A quintessential English country house restaurant with a French heart
With Le Manoir aux Quat’ Saisons Raymond Blanc turned a dilapidated country manor house in Great Milton, just outside Oxford, into one of the country’s most respected and beloved country house hotels, with a restaurant that befits its grand location.
Within the first year of opening Le Manoir was awarded two Michelin stars and, under the stewardship of Blanc and long-time executive chef Gary Jones, has retained them ever since – no mean feat given the scale of the operation.
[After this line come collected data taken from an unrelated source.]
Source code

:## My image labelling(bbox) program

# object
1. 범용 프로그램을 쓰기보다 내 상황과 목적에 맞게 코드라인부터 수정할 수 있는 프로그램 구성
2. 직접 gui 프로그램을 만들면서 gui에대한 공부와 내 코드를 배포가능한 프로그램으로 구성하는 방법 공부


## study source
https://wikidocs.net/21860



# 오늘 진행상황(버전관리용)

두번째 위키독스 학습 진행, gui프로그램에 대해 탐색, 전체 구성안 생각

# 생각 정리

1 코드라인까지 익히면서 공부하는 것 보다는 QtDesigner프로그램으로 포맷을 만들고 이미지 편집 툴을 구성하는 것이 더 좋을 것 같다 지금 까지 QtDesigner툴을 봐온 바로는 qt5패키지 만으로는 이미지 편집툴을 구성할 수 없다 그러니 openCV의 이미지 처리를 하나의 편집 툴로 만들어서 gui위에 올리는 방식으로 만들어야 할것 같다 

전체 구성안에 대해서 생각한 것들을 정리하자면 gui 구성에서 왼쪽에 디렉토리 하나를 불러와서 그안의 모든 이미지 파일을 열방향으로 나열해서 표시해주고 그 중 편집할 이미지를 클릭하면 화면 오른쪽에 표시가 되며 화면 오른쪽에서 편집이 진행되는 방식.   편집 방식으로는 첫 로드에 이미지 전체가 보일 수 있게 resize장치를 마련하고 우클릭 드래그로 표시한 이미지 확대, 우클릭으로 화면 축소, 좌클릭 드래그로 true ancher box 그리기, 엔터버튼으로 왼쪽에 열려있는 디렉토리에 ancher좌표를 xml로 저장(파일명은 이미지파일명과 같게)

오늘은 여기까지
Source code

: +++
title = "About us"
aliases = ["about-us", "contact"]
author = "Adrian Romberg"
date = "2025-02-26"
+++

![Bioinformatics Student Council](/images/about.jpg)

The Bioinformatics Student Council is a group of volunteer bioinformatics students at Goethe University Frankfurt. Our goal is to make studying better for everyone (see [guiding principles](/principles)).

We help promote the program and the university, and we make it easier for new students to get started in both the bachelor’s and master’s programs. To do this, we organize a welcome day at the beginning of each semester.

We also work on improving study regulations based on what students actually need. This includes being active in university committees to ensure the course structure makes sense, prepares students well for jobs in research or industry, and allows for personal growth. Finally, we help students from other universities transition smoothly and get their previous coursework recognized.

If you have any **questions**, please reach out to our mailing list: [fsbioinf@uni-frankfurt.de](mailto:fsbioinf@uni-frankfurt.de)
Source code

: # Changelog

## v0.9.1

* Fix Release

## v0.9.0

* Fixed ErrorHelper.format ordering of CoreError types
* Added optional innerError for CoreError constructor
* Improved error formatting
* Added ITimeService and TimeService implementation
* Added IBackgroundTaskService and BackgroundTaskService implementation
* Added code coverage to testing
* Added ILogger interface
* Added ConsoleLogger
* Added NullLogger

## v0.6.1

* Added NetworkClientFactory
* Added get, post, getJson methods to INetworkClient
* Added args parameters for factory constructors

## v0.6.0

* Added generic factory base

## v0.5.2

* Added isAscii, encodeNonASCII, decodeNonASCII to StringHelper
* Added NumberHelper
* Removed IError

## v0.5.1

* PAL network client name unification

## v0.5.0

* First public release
The secret to Le Manoir’s enduring success is in the quality of its ingredients – many of which come from its beautiful kitchen gardens – and the exceptional talent behind the stove. Jones is a master at breathing new life into classic French preparations as well as creating stunning modern dishes while Frenchman Benoit Blin, the restaurant’s chef pâtissier as well as head judge on Bake Off: The Professionals, ensures a meal finishes with panache. Together, the pair have created a restaurant that combines French flair and finesse with a stately English accent.
And then there’s Blanc himself. The indefatigable, famous Frenchman’s passion for brilliant ingredients, respect for the seasons and for championing British cuisine can be felt throughout the restaurant.
Le Manoir is much more than just a place to eat, it is somewhere to be beguiled by food and to fall in love with the surroundings. As destination restaurants go, few can beat this beauty spot.